In §2, we motivated *logical partitioning* (i.e., the ability to multiplex several logical priority queues atop a single physical queue) as a key requirement for deployability in modern switches and SmartNICs. In this section, we first characterize the extent to which existing priority queue designs can realize logical partitioning (§A.1), followed by a detailed description of the mechanisms that enable BBQ to achieve this functionality (§A.2).

## A.1 Existing Designs

The goal of logical partitioning is to allow a single, physical priority queue to emulate a collection of multiple, *logically-independent* priority queues. Simply realizing this abstraction is not particularly challenging, but doing so *efficiently* turns out to be a major impediment for most priority queue designs. We can evaluate efficiency along three axes: (1) *queue fragmentation*, or the worst-case fraction of queue elements (QEs) lost to external fragmentation when an instance is partitioned q ways; (2) *performance overhead*, or the throughput degradation resulting from logical partitioning; and, (3) *resource overhead*, or the resource cost (*e.g.*, logic, memory) required to support q logical partitions relative to an unpartitioned priority queue.

PIFO supports logical partitioning with zero queue fragmentation, a small performance overhead, and a resource overhead that scales linearly with queue size: Consider the example depicted in Figure 12, where a physical PIFO (provisioned with N = 8 QEs) is partitioned into q = 2 logical PIFOs. Per usual, PIFO maintains a sorted list of QEs ordered by priority [41]. To realize logical partitioning, PIFO annotates every QE with a Logical PIFO ID (in this case,  $q_0$  or  $q_1$ ) at enqueue time. Then, in order to dequeue from the *i*'th logical PIFO, it first "selects" the subset of elements with the corresponding ID ( $q_1$  in our example), then performs priority decoding to extract the highest-priority element from that subset. Since every QE in the physical instance can always be independently addressed by every logical PIFO, queue memory is fully multiplexed, yielding zero fragmentation. Every element must be annotated with a  $\log_2 q$  bit wide ID, resulting in a resource overhead that scales with queue size. Finally, selecting the appropriate subset of elements involves an extra comparator per element, incurring a small performance cost.
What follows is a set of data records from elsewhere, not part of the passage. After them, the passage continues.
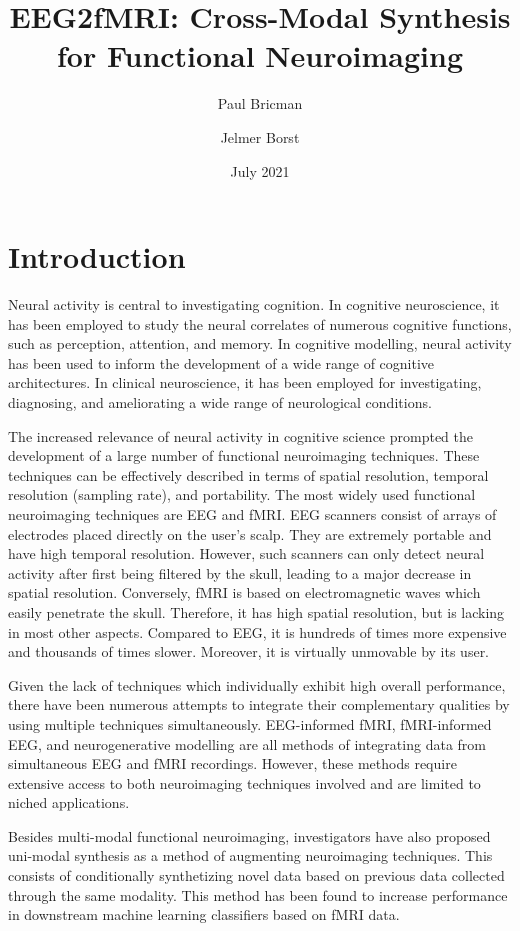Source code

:\documentclass{article}
\title{EEG2fMRI: Cross-Modal Synthesis for Functional Neuroimaging}
\author{Paul Bricman}
\author{Jelmer Borst}
\affil{University of Groningen}
\date{July 2021}
\begin{document}
\maketitle

\section{Introduction}

Neural activity is central to investigating cognition. In cognitive neuroscience, it has been employed to study the neural correlates of numerous cognitive functions, such as perception, attention, and memory. In cognitive modelling, neural activity has been used to inform the development of a wide range of cognitive architectures. In clinical neuroscience, it has been employed for investigating, diagnosing, and ameliorating a wide range of neurological conditions. 

The increased relevance of neural activity in cognitive science prompted the development of a large number of functional neuroimaging techniques. These techniques can be effectively described in terms of spatial resolution, temporal resolution (sampling rate), and portability. The most widely used functional neuroimaging techniques are EEG and fMRI. EEG scanners consist of arrays of electrodes placed directly on the user's scalp. They are extremely portable and have high temporal resolution. However, such scanners can only detect neural activity after first being filtered by the skull, leading to a major decrease in spatial resolution. Conversely, fMRI is based on electromagnetic waves which easily penetrate the skull. Therefore, it has high spatial resolution, but is lacking in most other aspects. Compared to EEG, it is hundreds of times more expensive and thousands of times slower. Moreover, it is virtually unmovable by its user.

Given the lack of techniques which individually exhibit high overall performance, there have been numerous attempts to integrate their complementary qualities by using multiple techniques simultaneously. EEG-informed fMRI, fMRI-informed EEG, and neurogenerative modelling are all methods of integrating data from simultaneous EEG and fMRI recordings. However, these methods require extensive access to both neuroimaging techniques involved and are limited to niched applications.

Besides multi-modal functional neuroimaging, investigators have also proposed uni-modal synthesis as a method of augmenting neuroimaging techniques. This consists of conditionally synthetizing novel data based on previous data collected through the same modality. This method has been found to increase performance in downstream machine learning classifiers based on fMRI data.
\end{document}

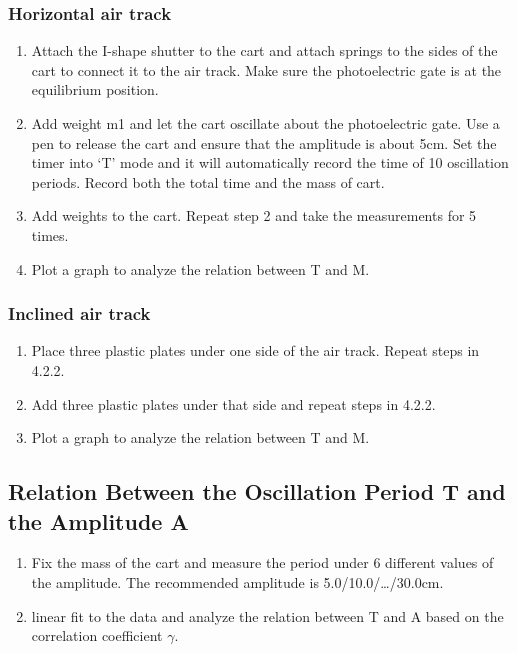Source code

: \documentclass[12pt,a4paper]{article}
\begin{document}
\subsubsection{Horizontal air track}
\begin{enumerate}[1.]
    \item Attach the I-shape shutter to the cart and attach springs to the sides of the cart to connect it to the air track. Make sure the photoelectric gate is at the equilibrium position.
    \item Add weight m1 and let the cart oscillate about the photoelectric gate. Use a pen to release the cart and ensure that the amplitude is about 5cm. Set the timer into ‘T’ mode and it will automatically record the time of 10 oscillation periods. Record both the total time and the mass of cart. 
    \item Add weights to the cart. Repeat step 2 and take the measurements for 5 times.
    \item Plot a graph to analyze the relation between T and M.  
\end{enumerate}

\subsubsection{Inclined air track}
\begin{enumerate}[1.]
    \item Place three plastic plates under one side of the air track. Repeat steps in 4.2.2.
    \item Add three plastic plates under that side and repeat steps in 4.2.2.
    \item Plot a graph to analyze the relation between T and M. 
\end{enumerate}

\subsection{Relation Between the Oscillation Period T and the Amplitude A}
\begin{enumerate}[1.]
    \item  Fix the mass of the cart and measure the period under 6 different values of the amplitude. The recommended amplitude is 5.0/10.0/…/30.0cm.
    \item linear fit to the data and analyze the relation between T and A based on the correlation coefficient $\gamma$.
\end{enumerate}
\end{document}
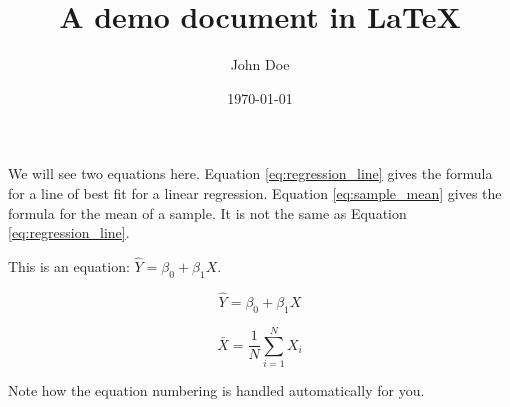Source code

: \documentclass{article}
\title{A demo document in \LaTeX{}}
\author{John Doe}
\date{\today}
\begin{document}
\maketitle

We will see two equations here. Equation \ref{eq:regression_line}
gives the formula for a line of best fit for a linear
regression. Equation \ref{eq:sample_mean} gives the formula for the
mean of a sample. It is not the same as Equation
\ref{eq:regression_line}.

This is an equation: $\hat{Y} = \beta_{0} + \beta_{1} X$.

\begin{equation}
  \hat{Y} = \beta_{0} + \beta_{1} X
\label{eq:regression_line}
\end{equation}

\begin{equation}
  \bar{X} = \frac{1}{N} \sum_{i=1}^{N} X_{i}
\label{eq:sample_mean}
\end{equation}

Note how the equation numbering is handled automatically for you.
\end{document}
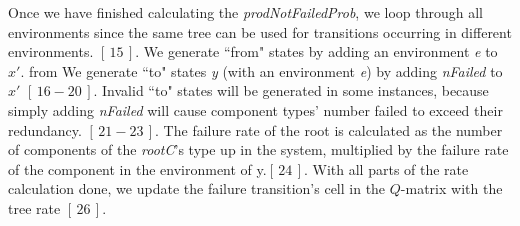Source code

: \documentclass[12pt]{article}
\newcommand{\varName}[1]{\textrm{\it#1}}
\newcommand{\citeLine}[1]{$[\,#1\,]$}
\newcommand{\citeBlock}[2]{$[\,#1 - #2\,]$}
\begin{document}
Once we have finished calculating the \textit{prodNotFailedProb}, we loop through all environments since the same tree can be used for transitions occurring in different environments. \citeLine{15}. We generate ``from" states by adding an environment \textit{e} to $x'$. from We generate ``to" states \textit{y} (with an environment \textit{e}) by adding \textit{nFailed} to $x'$ \citeBlock{16}{20}. Invalid ``to" states will be generated in some instances, because simply adding \textit{nFailed} will cause component types' number failed to exceed their redundancy. \citeBlock{21}{23}. The failure rate of the root is calculated as the number of components of the \varName{rootC}'s type up in the system, multiplied by the failure rate of the component in the environment of y.\citeLine{24}. With all parts of the rate calculation done, we update the failure transition's cell in the $Q$-matrix with the tree rate \citeLine{26}.
\end{document}

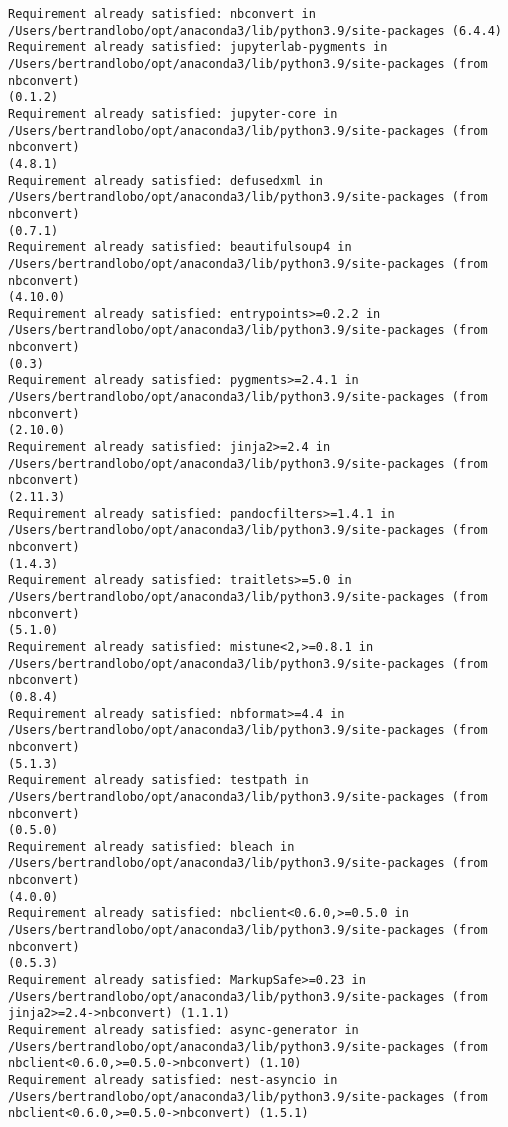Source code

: \documentclass[11pt]{article}
\begin{document}
    \begin{Verbatim}[commandchars=\\\{\}]
Requirement already satisfied: nbconvert in
/Users/bertrandlobo/opt/anaconda3/lib/python3.9/site-packages (6.4.4)
Requirement already satisfied: jupyterlab-pygments in
/Users/bertrandlobo/opt/anaconda3/lib/python3.9/site-packages (from nbconvert)
(0.1.2)
Requirement already satisfied: jupyter-core in
/Users/bertrandlobo/opt/anaconda3/lib/python3.9/site-packages (from nbconvert)
(4.8.1)
Requirement already satisfied: defusedxml in
/Users/bertrandlobo/opt/anaconda3/lib/python3.9/site-packages (from nbconvert)
(0.7.1)
Requirement already satisfied: beautifulsoup4 in
/Users/bertrandlobo/opt/anaconda3/lib/python3.9/site-packages (from nbconvert)
(4.10.0)
Requirement already satisfied: entrypoints>=0.2.2 in
/Users/bertrandlobo/opt/anaconda3/lib/python3.9/site-packages (from nbconvert)
(0.3)
Requirement already satisfied: pygments>=2.4.1 in
/Users/bertrandlobo/opt/anaconda3/lib/python3.9/site-packages (from nbconvert)
(2.10.0)
Requirement already satisfied: jinja2>=2.4 in
/Users/bertrandlobo/opt/anaconda3/lib/python3.9/site-packages (from nbconvert)
(2.11.3)
Requirement already satisfied: pandocfilters>=1.4.1 in
/Users/bertrandlobo/opt/anaconda3/lib/python3.9/site-packages (from nbconvert)
(1.4.3)
Requirement already satisfied: traitlets>=5.0 in
/Users/bertrandlobo/opt/anaconda3/lib/python3.9/site-packages (from nbconvert)
(5.1.0)
Requirement already satisfied: mistune<2,>=0.8.1 in
/Users/bertrandlobo/opt/anaconda3/lib/python3.9/site-packages (from nbconvert)
(0.8.4)
Requirement already satisfied: nbformat>=4.4 in
/Users/bertrandlobo/opt/anaconda3/lib/python3.9/site-packages (from nbconvert)
(5.1.3)
Requirement already satisfied: testpath in
/Users/bertrandlobo/opt/anaconda3/lib/python3.9/site-packages (from nbconvert)
(0.5.0)
Requirement already satisfied: bleach in
/Users/bertrandlobo/opt/anaconda3/lib/python3.9/site-packages (from nbconvert)
(4.0.0)
Requirement already satisfied: nbclient<0.6.0,>=0.5.0 in
/Users/bertrandlobo/opt/anaconda3/lib/python3.9/site-packages (from nbconvert)
(0.5.3)
Requirement already satisfied: MarkupSafe>=0.23 in
/Users/bertrandlobo/opt/anaconda3/lib/python3.9/site-packages (from
jinja2>=2.4->nbconvert) (1.1.1)
Requirement already satisfied: async-generator in
/Users/bertrandlobo/opt/anaconda3/lib/python3.9/site-packages (from
nbclient<0.6.0,>=0.5.0->nbconvert) (1.10)
Requirement already satisfied: nest-asyncio in
/Users/bertrandlobo/opt/anaconda3/lib/python3.9/site-packages (from
nbclient<0.6.0,>=0.5.0->nbconvert) (1.5.1)

\end{Verbatim}
\end{document}
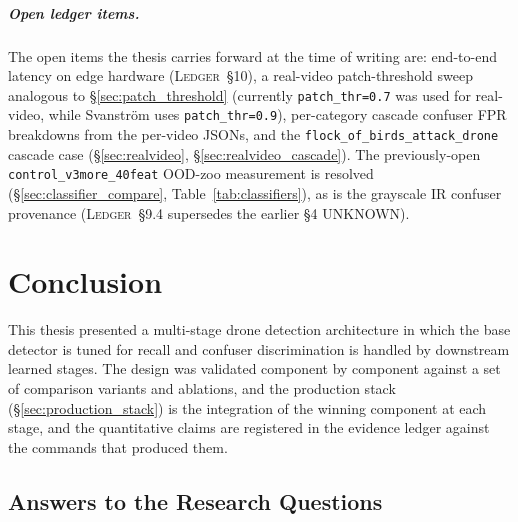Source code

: \documentclass[12pt,a4paper,oneside,openright]{book}
\begin{document}
\paragraph{Open ledger items.}
The open items the thesis carries forward at the time of writing are: end-to-end latency on edge hardware (\textsc{Ledger}~\S10), a real-video patch-threshold sweep analogous to \S\ref{sec:patch_threshold} (currently \texttt{patch\_thr=0.7} was used for real-video, while Svanstr\"om uses \texttt{patch\_thr=0.9}), per-category cascade confuser FPR breakdowns from the per-video JSONs, and the \texttt{flock\_of\_birds\_attack\_drone} cascade case (\S\ref{sec:realvideo}, \S\ref{sec:realvideo_cascade}). The previously-open \texttt{control\_v3more\_40feat} OOD-zoo measurement is resolved (\S\ref{sec:classifier_compare}, Table~\ref{tab:classifiers}), as is the grayscale IR confuser provenance (\textsc{Ledger}~\S9.4 supersedes the earlier \S4 UNKNOWN).

\chapter{Conclusion}
\label{ch:conclusion}

This thesis presented a multi-stage drone detection architecture in which the base detector is tuned for recall and confuser discrimination is handled by downstream learned stages. The design was validated component by component against a set of comparison variants and ablations, and the production stack (\S\ref{sec:production_stack}) is the integration of the winning component at each stage, and the quantitative claims are registered in the evidence ledger against the commands that produced them.

\section{Answers to the Research Questions}
\label{sec:rq_answers}
\end{document}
With modest changes, PIEO can support logical partitioning with zero queue fragmentation, and performance/resource overheads that scale with queue size: Architecturally, PIEO is organized as a matrix: an array of  $2\sqrt{N}$  sublists, each consisting of  $\sqrt{N}$  QEs sorted by priority. Besides standard priority queue operations, PIEO allows specifying *eligibility predicates*: a programmable function that "selects" a subset of elements to dequeue from. In principle, this is similar to the mechanism PIFO uses to implement logical partitioning (Figure 12), and an appropriate predicate



**Figure 12:** A single physical PIFO partitioned into 2 logical PIFOs:  $q_0$  consisting of 4 elements, and  $q_1$  consisting of 3 elements. Available queue memory is fully multiplexed among the logical PIFOs, resulting in zero fragmentation.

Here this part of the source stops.